[[ RECORD SET, beginning ]]

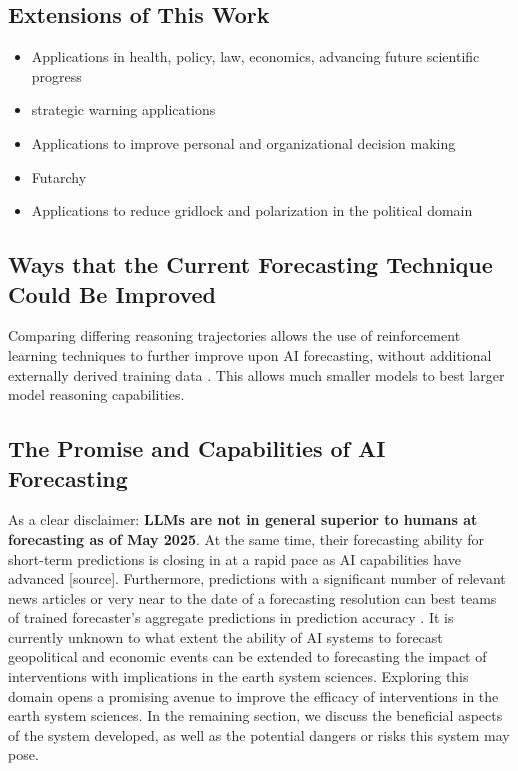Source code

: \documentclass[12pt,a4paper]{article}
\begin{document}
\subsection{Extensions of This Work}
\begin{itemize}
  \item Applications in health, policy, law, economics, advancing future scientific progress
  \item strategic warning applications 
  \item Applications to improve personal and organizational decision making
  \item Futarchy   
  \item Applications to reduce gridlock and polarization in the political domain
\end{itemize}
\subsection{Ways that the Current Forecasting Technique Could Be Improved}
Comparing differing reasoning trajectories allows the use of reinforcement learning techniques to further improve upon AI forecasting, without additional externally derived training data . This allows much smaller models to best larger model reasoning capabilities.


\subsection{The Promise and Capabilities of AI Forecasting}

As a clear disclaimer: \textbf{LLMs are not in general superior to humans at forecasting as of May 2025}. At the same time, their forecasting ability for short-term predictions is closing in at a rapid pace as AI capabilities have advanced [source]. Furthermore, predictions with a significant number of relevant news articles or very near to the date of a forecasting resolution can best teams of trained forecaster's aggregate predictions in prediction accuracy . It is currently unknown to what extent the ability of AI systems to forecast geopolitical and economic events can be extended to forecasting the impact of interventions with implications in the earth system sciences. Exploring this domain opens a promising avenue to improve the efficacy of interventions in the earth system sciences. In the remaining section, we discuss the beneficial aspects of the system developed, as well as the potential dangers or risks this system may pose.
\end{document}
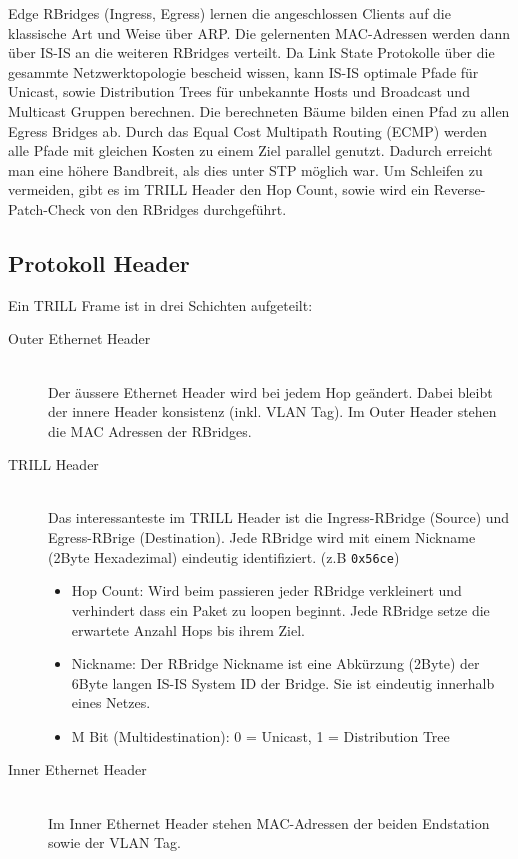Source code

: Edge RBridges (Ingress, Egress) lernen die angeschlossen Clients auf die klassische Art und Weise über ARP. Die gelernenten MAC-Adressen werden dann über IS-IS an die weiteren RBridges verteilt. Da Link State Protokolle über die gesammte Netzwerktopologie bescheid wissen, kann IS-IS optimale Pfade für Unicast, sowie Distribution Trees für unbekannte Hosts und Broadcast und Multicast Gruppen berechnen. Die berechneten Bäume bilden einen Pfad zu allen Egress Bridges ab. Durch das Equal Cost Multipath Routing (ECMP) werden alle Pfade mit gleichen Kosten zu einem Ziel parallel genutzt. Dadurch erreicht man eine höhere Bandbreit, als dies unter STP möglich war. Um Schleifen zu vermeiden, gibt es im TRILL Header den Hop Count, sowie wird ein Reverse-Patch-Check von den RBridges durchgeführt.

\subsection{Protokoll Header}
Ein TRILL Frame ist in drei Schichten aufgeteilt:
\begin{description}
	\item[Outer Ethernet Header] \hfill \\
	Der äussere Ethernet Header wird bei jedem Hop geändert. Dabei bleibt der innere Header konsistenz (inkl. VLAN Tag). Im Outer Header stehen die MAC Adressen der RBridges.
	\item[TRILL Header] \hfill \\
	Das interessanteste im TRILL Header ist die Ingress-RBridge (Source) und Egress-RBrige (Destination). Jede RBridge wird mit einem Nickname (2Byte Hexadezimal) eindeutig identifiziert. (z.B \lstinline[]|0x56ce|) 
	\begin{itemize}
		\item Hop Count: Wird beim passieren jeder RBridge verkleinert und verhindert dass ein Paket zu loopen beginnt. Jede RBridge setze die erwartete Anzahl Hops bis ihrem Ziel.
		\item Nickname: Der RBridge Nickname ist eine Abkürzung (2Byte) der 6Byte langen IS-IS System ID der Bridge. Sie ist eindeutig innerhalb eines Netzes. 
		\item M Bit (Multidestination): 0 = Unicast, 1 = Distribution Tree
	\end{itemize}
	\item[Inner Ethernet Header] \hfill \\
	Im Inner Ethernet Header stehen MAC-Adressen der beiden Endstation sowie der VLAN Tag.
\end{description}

[[ RECORD SET, end ]]

Reproduce all of the entries exactly as they appear, though any picture they include must be omitted.

**RESPONSE**
Source code

: \documentclass[12pt,a4paper]{article}
\begin{document}
\subsection{Extensions of This Work}
\begin{itemize}
  \item Applications in health, policy, law, economics, advancing future scientific progress
  \item strategic warning applications 
  \item Applications to improve personal and organizational decision making
  \item Futarchy   
  \item Applications to reduce gridlock and polarization in the political domain
\end{itemize}
\subsection{Ways that the Current Forecasting Technique Could Be Improved}
Comparing differing reasoning trajectories allows the use of reinforcement learning techniques to further improve upon AI forecasting, without additional externally derived training data . This allows much smaller models to best larger model reasoning capabilities.


\subsection{The Promise and Capabilities of AI Forecasting}

As a clear disclaimer: \textbf{LLMs are not in general superior to humans at forecasting as of May 2025}. At the same time, their forecasting ability for short-term predictions is closing in at a rapid pace as AI capabilities have advanced [source]. Furthermore, predictions with a significant number of relevant news articles or very near to the date of a forecasting resolution can best teams of trained forecaster's aggregate predictions in prediction accuracy . It is currently unknown to what extent the ability of AI systems to forecast geopolitical and economic events can be extended to forecasting the impact of interventions with implications in the earth system sciences. Exploring this domain opens a promising avenue to improve the efficacy of interventions in the earth system sciences. In the remaining section, we discuss the beneficial aspects of the system developed, as well as the potential dangers or risks this system may pose.
\end{document}
Source code

: Edge RBridges (Ingress, Egress) lernen die angeschlossen Clients auf die klassische Art und Weise über ARP. Die gelernenten MAC-Adressen werden dann über IS-IS an die weiteren RBridges verteilt. Da Link State Protokolle über die gesammte Netzwerktopologie bescheid wissen, kann IS-IS optimale Pfade für Unicast, sowie Distribution Trees für unbekannte Hosts und Broadcast und Multicast Gruppen berechnen. Die berechneten Bäume bilden einen Pfad zu allen Egress Bridges ab. Durch das Equal Cost Multipath Routing (ECMP) werden alle Pfade mit gleichen Kosten zu einem Ziel parallel genutzt. Dadurch erreicht man eine höhere Bandbreit, als dies unter STP möglich war. Um Schleifen zu vermeiden, gibt es im TRILL Header den Hop Count, sowie wird ein Reverse-Patch-Check von den RBridges durchgeführt.

\subsection{Protokoll Header}
Ein TRILL Frame ist in drei Schichten aufgeteilt:
\begin{description}
	\item[Outer Ethernet Header] \hfill \\
	Der äussere Ethernet Header wird bei jedem Hop geändert. Dabei bleibt der innere Header konsistenz (inkl. VLAN Tag). Im Outer Header stehen die MAC Adressen der RBridges.
	\item[TRILL Header] \hfill \\
	Das interessanteste im TRILL Header ist die Ingress-RBridge (Source) und Egress-RBrige (Destination). Jede RBridge wird mit einem Nickname (2Byte Hexadezimal) eindeutig identifiziert. (z.B \lstinline[]|0x56ce|) 
	\begin{itemize}
		\item Hop Count: Wird beim passieren jeder RBridge verkleinert und verhindert dass ein Paket zu loopen beginnt. Jede RBridge setze die erwartete Anzahl Hops bis ihrem Ziel.
		\item Nickname: Der RBridge Nickname ist eine Abkürzung (2Byte) der 6Byte langen IS-IS System ID der Bridge. Sie ist eindeutig innerhalb eines Netzes. 
		\item M Bit (Multidestination): 0 = Unicast, 1 = Distribution Tree
	\end{itemize}
	\item[Inner Ethernet Header] \hfill \\
	Im Inner Ethernet Header stehen MAC-Adressen der beiden Endstation sowie der VLAN Tag.
\end{description}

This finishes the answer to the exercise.